I'm pretty new to the whole OpenCL world, and I have created two pretty simple Kernels and I am trying to chain them togehter, but I am getting rather spurious results. When ran individually, they work as expected, but when slapped together, that is when I am seeing the strange results.
So, Each Kernel individually look like this
Vector 3 Noise
__kernel void addVector3Noise( __global struct State* states, __global float3* randomVector3Values){
int stateNum = get_global_id(0);
struct State state = states[stateNum];
float3 randomVal = randomVector3Values[stateNum];
struct State newState;
newState.Vec3 = (float3)(state.Vec3.x + randomVal.x,state.Vec3.y + randomVal.y,state.Vec3.z + randomVal.z);
newState.Vec4 = state.Vec4;
states[stateNum] = newState;
}
For testing this, all of the states had Vec3
of [ 1.0f, 1.0f, 1.0f]
with all of the random values being the same, so the output I get is an array of states with the values [2.0f, 2.0f, 2.0f]
as I would Expect.
Vector 4 Noise
__kernel void addVector4Noise(__global struct State* states,
__global float3* randomVector4Values){
int stateNum = get_global_id(0);
struct State state = states[stateNum];
float3 randomVal = randomVector4Values[stateNum];
float4 newVector4 = randomQuaternionRotation(state.Vector4, randomVal);
struct State newState;
newState.Vector3 = state.Vector3;
newState.Vector4= newVector4;
states[stateNum] = newState;
}
Running this with very simple test data also gives me what I want.
Now the issue comes in when chaining them together. I invoked them in the order Vector 4 noise -> Vector 3 noise. Now when running the Vector 4 noise Kernel, I am seeing the vector 3 values change, and the change seems to follow a pattern.
So, after the vector 4 kernel has been ran, I would expect the vector 3 in each state to be the same as when it was plugged in. So that would mean every state would have a Vector 3 value of [1.0f,1.0f,1.0f]
The following is what I am actually seeing the vector 3's come out as:
[1.0,1.0,1.0]
[0.576367259,1.0,1.0]
[0.999199867,0.6448302,1.0]
[1.313311, 1.067663, 0.3307195]
[-0.08005857, 1.067663, 1.450237]
[1, 0.2340522, 1.136126]
[1, 1, 0.3025152]
[1, 1, 1]
And that pattern repeats itself throughout all of the Vector 3 Values. Note that in the Kernel, it is just copying the Vector3 from the previous state into the new state.

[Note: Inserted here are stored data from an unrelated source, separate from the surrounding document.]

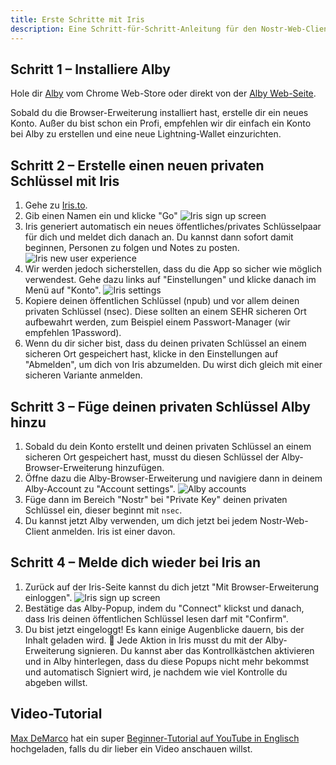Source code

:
 ```yaml
---
title: Erste Schritte mit Iris
description: Eine Schritt-für-Schritt-Anleitung für den Nostr-Web-Client Iris.
---
```


## Schritt 1 – Installiere Alby

Hole dir [Alby](https://chrome.google.com/webstore/detail/alby-bitcoin-lightning-wa/iokeahhehimjnekafflcihljlcjccdbe) vom Chrome Web-Store oder direkt von der [Alby Web-Seite](https://getalby.com/).

Sobald du die Browser-Erweiterung installiert hast, erstelle dir ein neues Konto. Außer du bist schon ein Profi, empfehlen wir dir einfach ein Konto bei Alby zu erstellen und eine neue Lightning-Wallet einzurichten.

## Schritt 2 – Erstelle einen neuen privaten Schlüssel mit Iris

1. Gehe zu [Iris.to](https://iris.to).
2. Gib einen Namen ein und klicke "Go" ![Iris sign up screen](/images/iris-signup.webp)
3. Iris generiert automatisch ein neues öffentliches/privates Schlüsselpaar für dich und meldet dich danach an. Du kannst dann sofort damit beginnen, Personen zu folgen und Notes zu posten. ![Iris new user experience](/images/iris-nux.webp)
4. Wir werden jedoch sicherstellen, dass du die App so sicher wie möglich verwendest. Gehe dazu links auf "Einstellungen" und klicke danach im Menü auf "Konto". ![Iris settings](/images/iris-accounts-settings.webp)
5. Kopiere deinen öffentlichen Schlüssel (npub) und vor allem deinen privaten Schlüssel (nsec). Diese sollten an einem SEHR sicheren Ort aufbewahrt werden, zum Beispiel einem Passwort-Manager (wir empfehlen 1Password).
6. Wenn du dir sicher bist, dass du deinen privaten Schlüssel an einem sicheren Ort gespeichert hast, klicke in den Einstellungen auf "Abmelden", um dich von Iris abzumelden. Du wirst dich gleich mit einer sicheren Variante anmelden.

## Schritt 3 – Füge deinen privaten Schlüssel Alby hinzu

1. Sobald du dein Konto erstellt und deinen privaten Schlüssel an einem sicheren Ort gespeichert hast, musst du diesen Schlüssel der Alby-Browser-Erweiterung hinzufügen.
2. Öffne dazu die Alby-Browser-Erweiterung und navigiere dann in deinem Alby-Account zu "Account settings". ![Alby accounts](/images/alby-accounts.webp)
3. Füge dann im Bereich "Nostr" bei "Private Key" deinen privaten Schlüssel ein, dieser beginnt mit `nsec`.
4. Du kannst jetzt Alby verwenden, um dich jetzt bei jedem Nostr-Web-Client anmelden. Iris ist einer davon.

## Schritt 4 – Melde dich wieder bei Iris an

1. Zurück auf der Iris-Seite kannst du dich jetzt "Mit Browser-Erweiterung einloggen". ![Iris sign up screen](/images/iris-signup.webp)
2. Bestätige das Alby-Popup, indem du "Connect" klickst und danach, dass Iris deinen öffentlichen Schlüssel lesen darf mit "Confirm".
3. Du bist jetzt eingeloggt! Es kann einige Augenblicke dauern, bis der Inhalt geladen wird. 🤙 Jede Aktion in Iris musst du mit der Alby-Erweiterung signieren. Du kannst aber das Kontrollkästchen aktivieren und in Alby hinterlegen, dass du diese Popups nicht mehr bekommst und automatisch Signiert wird, je nachdem wie viel Kontrolle du abgeben willst.

## Video-Tutorial

[Max DeMarco](https://snort.social/p/npub1lelkh3hhxw9hdwlcpk6q9t0xt9f7yze0y0nxazvzqjmre3p98x3sthkvyz) hat ein super [Beginner-Tutorial auf YouTube in Englisch](https://www.youtube.com/watch?v=kifwECtwjJQ) hochgeladen, falls du dir lieber ein Video anschauen willst.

This is how I have them chained together using OpenCL.Net
using (var env = "*".CreateCLEnvironment(DeviceType.Gpu))
{
var source = LoadProgram("kernels.cl");
var context = env.Context;
ErrorCode errorCode;
var program = Cl.CreateProgramWithSource(context, 1u, source, null, out errorCode);
CheckSuccess(errorCode);
errorCode = Cl.BuildProgram(program, (uint)env.Devices.Length, env.Devices, "-cl-opt-disable", null,
IntPtr.Zero);
if (errorCode != ErrorCode.Success)
{
var info = Cl.GetProgramBuildInfo(program, env.Devices[0], ProgramBuildInfo.Log, out errorCode).ToString();
throw new Exception(info);
}
var kernels = Cl.CreateKernelsInProgram(program, out errorCode);
CheckSuccess(errorCode);
var Vector4NoiseKernel = kernels[0];
var Vector3NoiseKernel = kernels[1];
var rnd = new Random();
var states = Enumerable.Range(1, ArrayLength)
.Select(_ => new State
{
Vector3 = new Vector3(1, 1, 1),
Vector4 = new Vector4(0.5f,0.5f,0.5f,0.5f)
})
.ToArray();
var randomVector4Values = Enumerable.Range(1, ArrayLength)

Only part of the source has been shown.